The question is (true or false) if Q is an improper 3 x 3 orthogonal matrix then Q^2 = I.

The way I have approached it so far has been a brute force method. I'm not really sure if this will be true or false, and I have a feeling it is false, but I can't construct a good counter-example. So, I have been trying to prove it is true, which is becoming tedious and lengthy as I go through the inner products.

I started on another more algebraic approach too. I know that Q^T Q = I, so if QQ = I, then Q = Q^{-1} = Q^T. Also det(Q) = -1, since it is improper. From here I am not quite sure either.

 

[StatusX]

Well, it's true in even dimensions. I don't know what more to say without giving it away.

Edit: Ok, I'll tell you this: stop trying to prove it.

 

[Mindscrape]

Yes, in an earlier question I found it was true for a 2x2, and I can see how that would extend for any even dimensioned matrix.

My idea in trying to prove the 3x3 case true was to at some point find where the preposition becomes false.
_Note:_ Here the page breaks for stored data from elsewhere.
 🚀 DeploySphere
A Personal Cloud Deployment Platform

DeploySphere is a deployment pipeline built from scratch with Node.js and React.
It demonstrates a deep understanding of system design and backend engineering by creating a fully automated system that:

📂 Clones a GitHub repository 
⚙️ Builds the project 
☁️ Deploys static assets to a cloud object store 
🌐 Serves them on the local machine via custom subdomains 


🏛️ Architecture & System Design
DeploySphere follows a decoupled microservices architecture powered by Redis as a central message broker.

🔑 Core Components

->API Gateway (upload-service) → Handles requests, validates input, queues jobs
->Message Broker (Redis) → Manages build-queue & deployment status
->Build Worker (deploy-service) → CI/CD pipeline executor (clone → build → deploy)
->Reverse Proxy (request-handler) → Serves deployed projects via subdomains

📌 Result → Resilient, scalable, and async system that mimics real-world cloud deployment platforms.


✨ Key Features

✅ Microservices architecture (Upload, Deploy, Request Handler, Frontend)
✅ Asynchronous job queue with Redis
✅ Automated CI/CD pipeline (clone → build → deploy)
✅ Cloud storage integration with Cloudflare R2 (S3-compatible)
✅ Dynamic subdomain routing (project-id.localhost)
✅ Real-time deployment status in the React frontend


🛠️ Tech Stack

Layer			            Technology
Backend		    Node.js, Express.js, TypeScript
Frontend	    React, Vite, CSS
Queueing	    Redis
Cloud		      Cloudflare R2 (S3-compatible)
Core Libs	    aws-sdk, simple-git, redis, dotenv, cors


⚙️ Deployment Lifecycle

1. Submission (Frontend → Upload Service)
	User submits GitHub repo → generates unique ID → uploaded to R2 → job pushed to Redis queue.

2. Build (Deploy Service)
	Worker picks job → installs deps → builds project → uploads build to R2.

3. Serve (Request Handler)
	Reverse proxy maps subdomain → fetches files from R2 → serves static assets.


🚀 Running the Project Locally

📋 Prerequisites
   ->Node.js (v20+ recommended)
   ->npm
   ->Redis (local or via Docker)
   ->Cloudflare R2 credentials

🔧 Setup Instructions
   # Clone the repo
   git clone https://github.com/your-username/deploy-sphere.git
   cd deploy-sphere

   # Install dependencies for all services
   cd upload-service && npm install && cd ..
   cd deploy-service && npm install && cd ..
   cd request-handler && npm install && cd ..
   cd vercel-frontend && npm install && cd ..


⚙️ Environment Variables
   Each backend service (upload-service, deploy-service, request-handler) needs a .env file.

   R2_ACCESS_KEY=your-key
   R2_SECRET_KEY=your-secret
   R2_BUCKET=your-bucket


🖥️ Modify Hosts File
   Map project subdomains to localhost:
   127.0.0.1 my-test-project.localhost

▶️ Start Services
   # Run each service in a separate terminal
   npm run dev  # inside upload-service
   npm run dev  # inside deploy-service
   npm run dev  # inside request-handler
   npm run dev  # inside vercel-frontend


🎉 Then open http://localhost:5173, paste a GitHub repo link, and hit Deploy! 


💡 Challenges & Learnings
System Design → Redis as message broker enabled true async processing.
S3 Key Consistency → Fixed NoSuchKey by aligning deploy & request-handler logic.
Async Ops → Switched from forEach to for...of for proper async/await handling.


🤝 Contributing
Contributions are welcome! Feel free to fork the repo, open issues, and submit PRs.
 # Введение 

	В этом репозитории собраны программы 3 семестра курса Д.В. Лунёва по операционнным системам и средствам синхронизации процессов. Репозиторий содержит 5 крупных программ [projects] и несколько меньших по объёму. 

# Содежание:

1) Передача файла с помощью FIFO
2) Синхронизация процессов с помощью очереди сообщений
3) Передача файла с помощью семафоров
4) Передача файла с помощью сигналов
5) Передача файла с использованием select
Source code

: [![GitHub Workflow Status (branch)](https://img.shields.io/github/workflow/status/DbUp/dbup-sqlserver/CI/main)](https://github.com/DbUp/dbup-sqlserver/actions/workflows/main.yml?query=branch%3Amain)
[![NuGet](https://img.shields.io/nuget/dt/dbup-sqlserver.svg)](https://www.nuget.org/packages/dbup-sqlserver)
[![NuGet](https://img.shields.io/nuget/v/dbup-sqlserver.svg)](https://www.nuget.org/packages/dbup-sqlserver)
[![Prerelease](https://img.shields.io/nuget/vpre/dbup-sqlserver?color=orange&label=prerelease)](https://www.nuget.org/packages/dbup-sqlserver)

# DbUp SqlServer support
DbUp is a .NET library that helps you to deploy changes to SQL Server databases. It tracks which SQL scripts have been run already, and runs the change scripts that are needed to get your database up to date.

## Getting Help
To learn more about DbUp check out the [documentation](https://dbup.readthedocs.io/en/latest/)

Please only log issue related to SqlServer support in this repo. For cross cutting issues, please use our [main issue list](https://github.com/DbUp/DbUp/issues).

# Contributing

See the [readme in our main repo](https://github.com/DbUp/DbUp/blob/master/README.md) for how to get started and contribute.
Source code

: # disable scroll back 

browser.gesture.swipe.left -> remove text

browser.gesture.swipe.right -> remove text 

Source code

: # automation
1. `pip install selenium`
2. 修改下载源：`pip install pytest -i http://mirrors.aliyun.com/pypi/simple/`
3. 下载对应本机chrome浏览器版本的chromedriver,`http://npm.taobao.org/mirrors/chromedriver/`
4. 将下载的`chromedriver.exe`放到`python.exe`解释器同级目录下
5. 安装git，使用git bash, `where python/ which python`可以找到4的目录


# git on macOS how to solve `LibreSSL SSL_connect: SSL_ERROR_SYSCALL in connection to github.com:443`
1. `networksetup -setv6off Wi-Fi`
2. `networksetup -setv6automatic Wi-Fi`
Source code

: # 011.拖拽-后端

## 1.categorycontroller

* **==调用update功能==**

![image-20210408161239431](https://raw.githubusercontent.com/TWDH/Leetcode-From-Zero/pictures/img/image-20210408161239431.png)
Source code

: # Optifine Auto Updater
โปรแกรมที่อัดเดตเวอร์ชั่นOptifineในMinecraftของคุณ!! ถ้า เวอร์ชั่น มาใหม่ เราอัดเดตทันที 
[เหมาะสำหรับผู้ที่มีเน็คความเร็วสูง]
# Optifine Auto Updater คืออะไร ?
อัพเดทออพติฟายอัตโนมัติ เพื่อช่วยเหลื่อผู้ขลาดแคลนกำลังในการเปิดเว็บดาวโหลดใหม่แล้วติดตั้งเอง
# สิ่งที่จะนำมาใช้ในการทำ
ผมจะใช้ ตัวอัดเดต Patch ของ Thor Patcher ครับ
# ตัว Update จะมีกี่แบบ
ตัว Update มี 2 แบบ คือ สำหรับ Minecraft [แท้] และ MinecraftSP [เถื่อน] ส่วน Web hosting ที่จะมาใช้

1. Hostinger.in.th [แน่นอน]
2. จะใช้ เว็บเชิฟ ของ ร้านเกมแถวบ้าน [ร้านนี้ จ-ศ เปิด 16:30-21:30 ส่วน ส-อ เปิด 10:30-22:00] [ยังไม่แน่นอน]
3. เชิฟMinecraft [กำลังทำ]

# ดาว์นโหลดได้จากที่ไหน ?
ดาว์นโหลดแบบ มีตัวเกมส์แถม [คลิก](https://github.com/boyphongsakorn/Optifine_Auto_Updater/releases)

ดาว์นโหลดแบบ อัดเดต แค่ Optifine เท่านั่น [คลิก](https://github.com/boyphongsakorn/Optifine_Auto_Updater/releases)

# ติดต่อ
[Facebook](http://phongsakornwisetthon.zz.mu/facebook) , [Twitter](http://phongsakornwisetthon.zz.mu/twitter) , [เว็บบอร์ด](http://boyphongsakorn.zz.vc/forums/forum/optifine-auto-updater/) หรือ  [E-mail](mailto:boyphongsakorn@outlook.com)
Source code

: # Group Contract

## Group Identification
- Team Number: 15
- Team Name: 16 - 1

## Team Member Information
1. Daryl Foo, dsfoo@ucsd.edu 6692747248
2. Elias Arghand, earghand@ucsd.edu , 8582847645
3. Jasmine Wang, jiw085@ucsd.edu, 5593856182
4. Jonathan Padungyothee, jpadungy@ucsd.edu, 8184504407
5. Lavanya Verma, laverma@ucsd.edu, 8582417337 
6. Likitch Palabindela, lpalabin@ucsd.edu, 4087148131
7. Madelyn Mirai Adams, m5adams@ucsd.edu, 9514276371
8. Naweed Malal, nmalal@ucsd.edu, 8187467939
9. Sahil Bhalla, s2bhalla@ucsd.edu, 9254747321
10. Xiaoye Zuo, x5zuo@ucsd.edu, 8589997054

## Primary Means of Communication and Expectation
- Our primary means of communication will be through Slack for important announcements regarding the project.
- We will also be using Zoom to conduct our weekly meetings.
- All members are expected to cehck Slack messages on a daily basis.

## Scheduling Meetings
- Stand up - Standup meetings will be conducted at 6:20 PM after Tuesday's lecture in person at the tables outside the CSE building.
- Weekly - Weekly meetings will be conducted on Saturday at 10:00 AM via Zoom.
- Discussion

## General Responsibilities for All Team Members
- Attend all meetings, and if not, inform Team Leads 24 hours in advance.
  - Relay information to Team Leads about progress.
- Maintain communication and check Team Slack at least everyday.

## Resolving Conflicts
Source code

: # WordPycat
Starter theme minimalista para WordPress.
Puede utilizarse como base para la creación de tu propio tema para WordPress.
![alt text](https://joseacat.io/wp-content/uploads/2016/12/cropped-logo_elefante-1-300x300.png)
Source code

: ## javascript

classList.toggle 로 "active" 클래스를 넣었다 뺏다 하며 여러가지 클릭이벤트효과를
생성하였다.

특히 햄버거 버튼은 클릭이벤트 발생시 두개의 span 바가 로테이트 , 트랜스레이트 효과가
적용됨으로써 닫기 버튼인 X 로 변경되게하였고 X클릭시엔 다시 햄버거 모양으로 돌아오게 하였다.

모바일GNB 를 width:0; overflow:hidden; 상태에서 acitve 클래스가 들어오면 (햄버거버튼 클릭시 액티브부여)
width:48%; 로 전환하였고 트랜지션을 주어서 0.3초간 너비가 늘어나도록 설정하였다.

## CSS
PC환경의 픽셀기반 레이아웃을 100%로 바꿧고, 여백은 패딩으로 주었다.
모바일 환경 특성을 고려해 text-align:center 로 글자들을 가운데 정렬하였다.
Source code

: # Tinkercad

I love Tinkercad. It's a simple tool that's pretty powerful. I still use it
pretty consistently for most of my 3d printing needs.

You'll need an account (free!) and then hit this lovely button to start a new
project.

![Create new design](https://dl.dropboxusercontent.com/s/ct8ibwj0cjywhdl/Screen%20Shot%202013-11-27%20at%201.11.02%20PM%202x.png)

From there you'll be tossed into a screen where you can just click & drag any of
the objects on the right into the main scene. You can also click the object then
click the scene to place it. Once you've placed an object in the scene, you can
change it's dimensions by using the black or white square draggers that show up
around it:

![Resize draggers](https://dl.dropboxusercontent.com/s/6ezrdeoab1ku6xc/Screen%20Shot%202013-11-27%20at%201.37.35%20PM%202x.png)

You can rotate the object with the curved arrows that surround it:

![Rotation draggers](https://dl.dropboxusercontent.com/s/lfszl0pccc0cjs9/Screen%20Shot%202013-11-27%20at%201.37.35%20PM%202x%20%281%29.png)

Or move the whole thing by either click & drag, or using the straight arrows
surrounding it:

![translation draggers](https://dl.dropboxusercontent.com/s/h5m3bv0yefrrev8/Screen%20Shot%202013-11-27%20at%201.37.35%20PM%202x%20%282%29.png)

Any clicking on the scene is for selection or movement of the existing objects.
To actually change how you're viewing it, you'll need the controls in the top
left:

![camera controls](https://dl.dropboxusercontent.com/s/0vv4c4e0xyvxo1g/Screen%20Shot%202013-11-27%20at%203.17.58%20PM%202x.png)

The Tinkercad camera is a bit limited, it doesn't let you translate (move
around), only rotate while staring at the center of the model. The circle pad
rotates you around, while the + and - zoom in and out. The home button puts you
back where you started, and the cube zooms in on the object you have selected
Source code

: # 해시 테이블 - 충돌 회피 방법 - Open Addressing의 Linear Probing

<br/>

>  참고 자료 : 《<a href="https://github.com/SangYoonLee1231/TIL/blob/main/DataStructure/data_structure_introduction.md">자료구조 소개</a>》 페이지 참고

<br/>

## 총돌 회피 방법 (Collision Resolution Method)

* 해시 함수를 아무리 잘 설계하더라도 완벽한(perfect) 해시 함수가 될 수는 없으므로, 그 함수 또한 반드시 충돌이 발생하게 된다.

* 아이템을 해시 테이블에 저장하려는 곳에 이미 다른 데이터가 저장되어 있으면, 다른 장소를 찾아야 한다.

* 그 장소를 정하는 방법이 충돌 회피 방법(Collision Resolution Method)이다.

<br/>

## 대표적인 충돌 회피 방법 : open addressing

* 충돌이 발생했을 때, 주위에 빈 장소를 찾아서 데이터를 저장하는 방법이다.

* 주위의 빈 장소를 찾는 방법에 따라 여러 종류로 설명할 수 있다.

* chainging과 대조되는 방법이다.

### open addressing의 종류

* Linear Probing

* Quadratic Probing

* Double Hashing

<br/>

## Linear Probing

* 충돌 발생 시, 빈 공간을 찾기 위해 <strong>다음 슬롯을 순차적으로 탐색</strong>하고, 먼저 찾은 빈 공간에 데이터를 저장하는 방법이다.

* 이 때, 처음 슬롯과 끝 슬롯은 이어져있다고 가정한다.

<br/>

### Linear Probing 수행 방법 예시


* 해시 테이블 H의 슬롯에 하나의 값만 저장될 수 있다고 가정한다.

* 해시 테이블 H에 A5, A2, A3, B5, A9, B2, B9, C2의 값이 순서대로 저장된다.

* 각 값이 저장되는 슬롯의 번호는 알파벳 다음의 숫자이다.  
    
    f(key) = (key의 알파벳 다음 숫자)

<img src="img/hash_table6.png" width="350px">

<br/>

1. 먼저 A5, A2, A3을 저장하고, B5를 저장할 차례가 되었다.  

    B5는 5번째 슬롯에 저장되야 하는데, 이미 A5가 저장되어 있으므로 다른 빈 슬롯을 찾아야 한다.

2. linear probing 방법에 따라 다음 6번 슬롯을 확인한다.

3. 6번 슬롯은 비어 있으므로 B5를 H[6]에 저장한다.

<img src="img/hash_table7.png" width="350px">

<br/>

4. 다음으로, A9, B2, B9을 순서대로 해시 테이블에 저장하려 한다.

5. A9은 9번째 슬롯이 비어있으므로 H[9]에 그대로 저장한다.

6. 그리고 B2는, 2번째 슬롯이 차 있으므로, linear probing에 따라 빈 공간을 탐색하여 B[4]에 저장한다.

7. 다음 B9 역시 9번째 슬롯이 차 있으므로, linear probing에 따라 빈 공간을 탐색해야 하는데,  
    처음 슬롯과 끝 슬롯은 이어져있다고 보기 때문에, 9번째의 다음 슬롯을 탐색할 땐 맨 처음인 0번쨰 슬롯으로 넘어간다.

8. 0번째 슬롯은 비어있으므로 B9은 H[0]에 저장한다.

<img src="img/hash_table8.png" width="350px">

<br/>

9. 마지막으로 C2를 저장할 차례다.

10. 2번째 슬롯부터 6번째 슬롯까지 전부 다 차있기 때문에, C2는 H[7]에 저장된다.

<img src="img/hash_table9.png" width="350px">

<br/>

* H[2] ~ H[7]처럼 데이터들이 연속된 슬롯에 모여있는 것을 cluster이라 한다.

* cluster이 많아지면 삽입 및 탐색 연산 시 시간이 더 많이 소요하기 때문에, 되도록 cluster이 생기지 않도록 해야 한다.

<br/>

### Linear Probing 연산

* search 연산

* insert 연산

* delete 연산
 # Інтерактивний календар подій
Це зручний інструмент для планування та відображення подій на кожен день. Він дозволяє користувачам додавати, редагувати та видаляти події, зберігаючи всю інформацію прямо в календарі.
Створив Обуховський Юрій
Usually it is pretty easy, for me at least, to find counter examples to matrices, but with the orthogonal matrix I am having trouble thinking of a counter example since the orthogonal matrix is so limiting.

 

[StatusX]

You build one up out of lower dimensional matrices.

Edit: Actually, I don't think it's true for any dimension greater than 2. Sorry.

 

[Hurkyl]

How did you prove it for 2 dimensions? That might suggest what you need to find a counterexample in 3 dimensions.

 

[matt grime]

It's obviously not true: think geometrically.

 

[Mindscrape]

It's obviously not true: think geometrically.

What do you mean? If you have a set of 3 orthogonal vectors that form an orthogonal matrix, which must mean that the vectors themselves are orthonormal, and if you find the inner product of all the vectors then they will not necessarily still be orthonormal in lR^3?

 

[matt grime]

Umm. What? Orthogonal matrices are generated by rotations and reflections. In R^2, any improper matrix is a reflection. The question asks is this true in any dimension, and the answer is clearly no. So, prove that the composition of a reflection in a plane and a rotation is or is not in general a reflection in another plane.

(I think we all agree it isn't - so just find a counter example. Status X's hint gives you the answer easily - treat things as block matrices, and remember that proper orthogonal matrices (rotations) are not, in general, self inverse

 

[Mindscrape]

Okay, I think I was making it a lot tougher than it should have been. First counter example I tried worked.

I didn't realize that an improper matrix indicated a reflection though. Your geometrical response makes sense now.